Ngcukaitobi continued to lambast Sanef and an example used by Berger about how Malema had allegedly incited violence during one of his addresses. 

He said that Sanef had lifted parts of Malema's address that were self-serving. 

Berger had earlier said Malema's utterances included telling his supporters that once journalists took sides in reporting they were acting like politicians and should be treated as such, and when "the enemy" raised its head, supporters should "cut" the head. 

"Journalists who report in a particular way, they will be treated differently. Write their names down and attend to these journalists decisively," Malema was quoted as having said.

But, said Ngcukaitobi, Malema had also said: "I am a friend of these journalists but I disagree with them, we don’t have to kill them but they must live long to see the success of EFF."
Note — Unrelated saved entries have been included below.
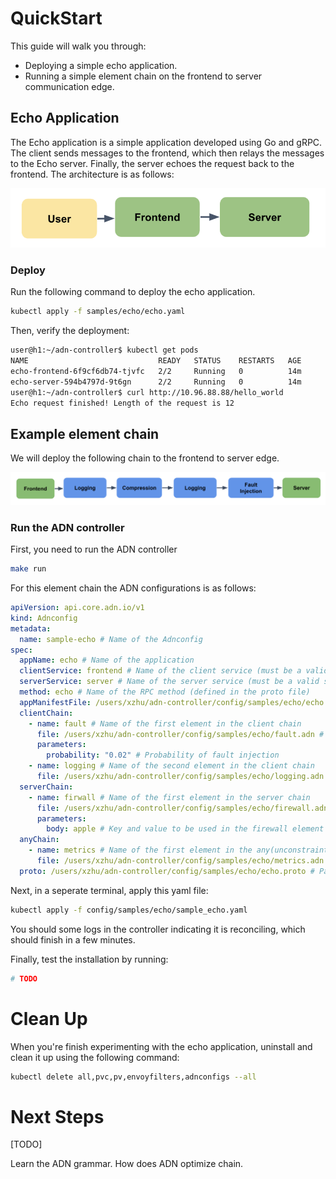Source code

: # QuickStart

This guide will walk you through:

- Deploying a simple echo application.
- Running a simple element chain on the frontend to server communication edge.


## Echo Application
The Echo application is a simple application developed using Go and gRPC. The client sends messages to the frontend, which then relays the messages to the Echo server. Finally, the server echoes the request back to the frontend. The architecture is as follows:

![Echo Application](./figures/echo-app.png "Echo Application")

### Deploy 
Run the following command to deploy the echo application.
```bash
kubectl apply -f samples/echo/echo.yaml
```

Then, verify the deployment:
```bash
user@h1:~/adn-controller$ kubectl get pods
NAME                             READY   STATUS    RESTARTS   AGE
echo-frontend-6f9cf6db74-tjvfc   2/2     Running   0          14m
echo-server-594b4797d-9t6gn      2/2     Running   0          14m
user@h1:~/adn-controller$ curl http://10.96.88.88/hello_world
Echo request finished! Length of the request is 12
```

## Example element chain

We will deploy the following chain to the frontend to server edge.

![Example Chain](./figures/echo-chain.png "Example Chain")

### Run the ADN controller
First, you need to run the ADN controller
```bash
make run
```

For this element chain the ADN configurations is as follows:
```yaml
apiVersion: api.core.adn.io/v1
kind: Adnconfig
metadata:
  name: sample-echo # Name of the Adnconfig
spec:
  appName: echo # Name of the application
  clientService: frontend # Name of the client service (must be a valid service in the same namespace as the Adnconfig)
  serverService: server # Name of the server service (must be a valid service in the same namespace as the Adnconfig)
  method: echo # Name of the RPC method (defined in the proto file)
  appManifestFile: /users/xzhu/adn-controller/config/samples/echo/echo.yaml # Path to the application manifest file
  clientChain:
    - name: fault # Name of the first element in the client chain
      file: /users/xzhu/adn-controller/config/samples/echo/fault.adn # Path to the fault injection element file
      parameters:
        probability: "0.02" # Probability of fault injection
    - name: logging # Name of the second element in the client chain
      file: /users/xzhu/adn-controller/config/samples/echo/logging.adn # Path to the logging element file
  serverChain:
    - name: firwall # Name of the first element in the server chain
      file: /users/xzhu/adn-controller/config/samples/echo/firewall.adn # Path to the firewall element file
      parameters:
        body: apple # Key and value to be used in the firewall element
  anyChain:
    - name: metrics # Name of the first element in the any(unconstraint) chain
      file: /users/xzhu/adn-controller/config/samples/echo/metrics.adn # Path to the metrics element file
  proto: /users/xzhu/adn-controller/config/samples/echo/echo.proto # Path to the protobuf definition of client service to server service communication
```

Next, in a seperate terminal, apply this yaml file:
```bash
kubectl apply -f config/samples/echo/sample_echo.yaml
```

You should some logs in the controller indicating it is reconciling, which should finish in a few minutes. 

Finally, test the installation by running:
```bash
# TODO
```

# Clean Up

When you're finish experimenting with the echo application, uninstall and clean it up using the following command:
```bash
kubectl delete all,pvc,pv,envoyfilters,adnconfigs --all
```

# Next Steps
[TODO]

Learn the ADN grammar.
How does ADN optimize chain.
Ngcukaitobi argued that the address must be read as a whole. A reasonable reader would not construe Malema's comments as threats or incitement to violence, he said. 

"There is no sensible basis that Malema must tone down rhetoric, he is a politician after all," Ngcukaitobi said.
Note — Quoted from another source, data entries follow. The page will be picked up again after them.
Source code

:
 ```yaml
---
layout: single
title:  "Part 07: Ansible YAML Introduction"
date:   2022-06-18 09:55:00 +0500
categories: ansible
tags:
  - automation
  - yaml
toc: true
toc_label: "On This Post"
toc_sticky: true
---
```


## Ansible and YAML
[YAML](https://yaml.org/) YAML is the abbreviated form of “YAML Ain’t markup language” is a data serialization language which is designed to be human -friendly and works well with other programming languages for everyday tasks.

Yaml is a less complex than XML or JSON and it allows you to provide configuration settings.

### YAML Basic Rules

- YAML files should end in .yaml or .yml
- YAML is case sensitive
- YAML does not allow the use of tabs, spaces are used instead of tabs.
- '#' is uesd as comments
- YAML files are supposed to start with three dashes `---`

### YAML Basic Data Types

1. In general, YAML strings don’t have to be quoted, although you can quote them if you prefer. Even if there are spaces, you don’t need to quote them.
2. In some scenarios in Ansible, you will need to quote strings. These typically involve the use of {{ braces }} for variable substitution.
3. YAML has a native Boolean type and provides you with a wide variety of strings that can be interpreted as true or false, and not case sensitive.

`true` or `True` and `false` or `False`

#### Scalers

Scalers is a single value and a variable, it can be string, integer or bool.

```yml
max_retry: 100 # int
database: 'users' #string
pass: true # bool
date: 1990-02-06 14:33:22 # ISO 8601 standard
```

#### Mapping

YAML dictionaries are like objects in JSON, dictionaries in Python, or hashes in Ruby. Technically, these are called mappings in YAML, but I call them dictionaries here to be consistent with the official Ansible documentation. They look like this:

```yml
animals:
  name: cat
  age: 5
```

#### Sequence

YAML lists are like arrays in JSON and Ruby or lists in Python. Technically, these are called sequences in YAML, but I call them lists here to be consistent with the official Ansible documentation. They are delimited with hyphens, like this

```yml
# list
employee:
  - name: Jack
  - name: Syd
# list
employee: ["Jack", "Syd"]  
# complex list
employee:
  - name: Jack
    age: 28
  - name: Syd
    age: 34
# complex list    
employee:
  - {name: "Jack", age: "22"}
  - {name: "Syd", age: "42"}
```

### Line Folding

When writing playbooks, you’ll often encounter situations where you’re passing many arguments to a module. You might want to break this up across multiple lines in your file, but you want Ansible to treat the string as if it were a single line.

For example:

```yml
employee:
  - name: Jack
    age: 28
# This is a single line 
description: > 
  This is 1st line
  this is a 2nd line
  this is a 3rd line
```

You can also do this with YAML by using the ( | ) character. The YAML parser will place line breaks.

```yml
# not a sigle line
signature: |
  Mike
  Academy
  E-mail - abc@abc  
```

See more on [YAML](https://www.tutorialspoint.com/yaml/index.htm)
He also told the court that Sanef did not have any legal standing as the matter should not be handled by the Equality Court. 

"Occupation is not an innate intrinsic of analogous ground, the primary ground of discrimination is race or gender because it shares an immutable characteristic. Journalism as a profession cannot be equal to race or gender," said Ngcukaitobi, calling for the dismissal of the application. 

The matter continues on Tuesday.

African News Agency (ANA)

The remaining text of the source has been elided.